The cost was almost 10K by the time it will all be said and done. Nobody had planned for it, because remember, he was going to be with us for at least 10 years.

Most people don’t even like to bring up that conversation at all. Even in the face of what is going on, some people won’t decide if they want to be buried in the ground or cremated. Yes, both of those options have dollar signs attached to them.

Our family was able to pull together and take care of the costs. We also had many generous friends pitch in. It does make me think about my future, mortality and the costs associated with it.

Nobody likes to think about it, but it is something we should all plan for.

On a side note, being in a hospital in the middle of the night with no cash is not a good idea… specially when the change machine had coins jammed inside it.

Baby Baby Baby, Oh!

I’m not a Justin Beiber fan (XO Appearently is), but I don’t want to beat up the kid either. I find it interesting that he started on YouTube and that he may not end up as crazy as BSpears did. This post is about my own baby-making. If you follow the wife you know by now that we have started the fertility doctor process.

The first visit was one of the best experiences at a doctor I have ever had. The dude was friendly and maybe because it is kind of a business, we want what he is selling.

Kids have been kind of weird subject for me. I grew up around kids my whole life. I love the kids in my family, and I even have a high tolerance for them. They do drive me nuts when they are at potential of hurting themselves and parents kind of let them be… kind of like the whole, oh they will break their head and get up again, they are kids. I have no clue if I will be like that, or if I will be a total nut that will turn my future kid into a bubble girl or boy… who knows.

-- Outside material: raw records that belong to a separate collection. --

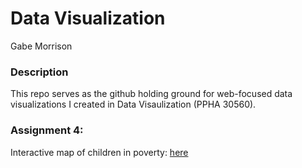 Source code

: # Data Visualization

Gabe Morrison

### Description

This repo serves as the github holding ground for web-focused data visualizations I created in Data Visaulization (PPHA 30560).


### Assignment 4:

Interactive map of children in poverty: [here](https://deckart2.github.io/data_visualization/map_d3/)
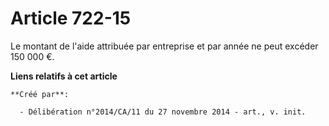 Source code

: # Article 722-15

Le montant de l'aide attribuée par entreprise et par année ne peut excéder 150 000 €.

**Liens relatifs à cet article**

	**Créé par**:

	  - Délibération n°2014/CA/11 du 27 novembre 2014 - art., v. init.
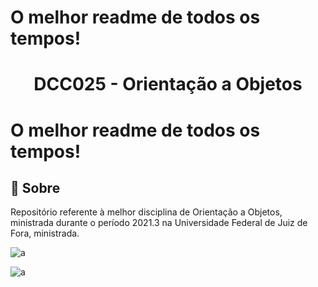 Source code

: # O melhor readme de todos os tempos!


<h1 align="center">
    <b>DCC025 - Orientação a Objetos</b> 
</h1>

# O melhor readme de todos os tempos!

## 🔖 Sobre

Repositório referente à melhor disciplina de Orientação a Objetos, ministrada durante o período 2021.3 na Universidade Federal de Juiz de Fora, ministrada.


![a](https://wickedgoodgaming.com/wp-content/uploads/2016/07/gary-was-here-ash-is-a-loser.gif)

![a](https://www.behance.net/gallery/55389655/gif-Collection-Two/modules/326567415)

What we do know is that we are not going to let this process ruin our relationship or bankrupt us. We are aware of the monetary involvement and adoption is an awesome option. We are both open to it and want a chance at being parents either way.

I was a step-parent for a period of time, and let me tell you that it was an amazing experience. I will never forget the day that a teacher actually approached me and told me that thanks to my involvement the kid was better at school. Looking back, that was the only reason that I stayed in a bad relationship for so long… and the pain is mostly about disappointing a little guy more than anything else.

I was 50/50 with kids before that. I knew what the whole “I want a baby now craze” can do to a relationship. I also knew what a divorce, and before that an unhappy marriage can do to kids as well. I was almost ready to never have kids until I met Bea.

You see, Bea is not just the sweetest person in the world (if you meet her, you cannot disagree with me), but also the most nurturing. We started our relationship without the pressure or pretense that kids had to complete it, but that we would let time dictate things.

We are now at a place where we both feel that kids are something we need to get working on before we get any older. It was amazing to be given some hope, but in the end we knew that if that does not work, there are plenty of kids that would love to be adopted. Either way we are on our way to being parents. Be afraid world, be very afraid!